I used to set out orangery roofs where GRP was the finish, with a fall of around 1:50 to 1:60 Orangery roofs are quite complicated because the falls have to carry water around the lantern, especially awkward when the orangery had hoppers and not gutters
 
I'm going to go against the flow, literally, I think it's not even level but slopes back. The water is gathering right on the edge of a seam. When it inevitably freezes in the winter it will push the very edge of the seam open, then a bit more every time until it finds its way through.

My roof was similar - 30 years old and recently refelted when we bought the place but in my case with random dips all over the place mostly due to joists warping slightly over the years. I suspect it was originally built with wet wood.

Yours looks otherwise OK though, which is why I suggested the Black Jack.

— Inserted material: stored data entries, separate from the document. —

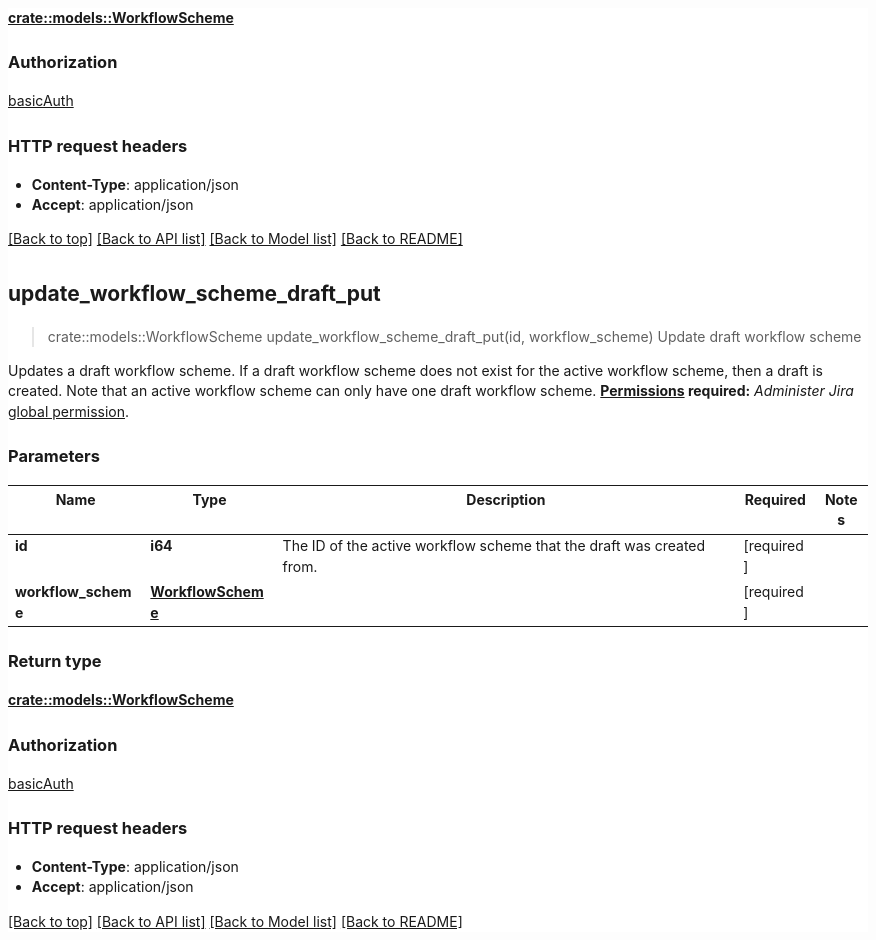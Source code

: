 [**crate::models::WorkflowScheme**](WorkflowScheme.md)

### Authorization

[basicAuth](../README.md#basicAuth)

### HTTP request headers

- **Content-Type**: application/json
- **Accept**: application/json

[[Back to top]](#) [[Back to API list]](../README.md#documentation-for-api-endpoints) [[Back to Model list]](../README.md#documentation-for-models) [[Back to README]](../README.md)


## update_workflow_scheme_draft_put

> crate::models::WorkflowScheme update_workflow_scheme_draft_put(id, workflow_scheme)
Update draft workflow scheme

Updates a draft workflow scheme. If a draft workflow scheme does not exist for the active workflow scheme, then a draft is created. Note that an active workflow scheme can only have one draft workflow scheme.  **[Permissions](#permissions) required:** *Administer Jira* [global permission](https://confluence.atlassian.com/x/x4dKLg).

### Parameters


Name | Type | Description  | Required | Notes
------------- | ------------- | ------------- | ------------- | -------------
**id** | **i64** | The ID of the active workflow scheme that the draft was created from. | [required] |
**workflow_scheme** | [**WorkflowScheme**](WorkflowScheme.md) |  | [required] |

### Return type

[**crate::models::WorkflowScheme**](WorkflowScheme.md)

### Authorization

[basicAuth](../README.md#basicAuth)

### HTTP request headers

- **Content-Type**: application/json
- **Accept**: application/json

[[Back to top]](#) [[Back to API list]](../README.md#documentation-for-api-endpoints) [[Back to Model list]](../README.md#documentation-for-models) [[Back to README]](../README.md)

It's a bitumen paint, i.e. made of the same stuff as the felt, so it bonds and becomes as one with it. You wouldn't be able to peel it off it you wanted to, it's all one sheet of a single material once done. It contains fine fabric threads, so knits itself together. When I did mine I made extra effort to gob it into the seams then finished it by brushing up the joint, leaving a smooth ramp rather than a step.

The silver top coat is to keep you cooler but also prevents the bitumen below getting degraded by heat and UV.

Mine after its recent second silver coat. The paint's still wet here, hence the weird patchy colour. It goes an even silver/grey colour when dry...

IMG-20240811-WA0013.jpg


You'll also see that it highlights any dips or bumps, less so once dry. It looks like yours won't be visible anyway, so won't matter at all. But the room below was a few degrees cooler the next day, it's good stuff. That lip near the bottom isn't opening up, it's just a shadow. In about five years I'll overcoat with the black gloop again and sculpt this into a ramp.

If you were starting again then the answer would have been rubber, GRP or a pitched roof, although all options come with their own issues and nothing lasts forever. But as you are where you are you'll get decades of protection from a few tins of paint.
 
After 5 years since the previous paint, the silver had vanished where the water was pooling but the black paint below was absolutely perfect. Definitely no peeling anywhere, the felt below doesn't see either the sun or rain at all.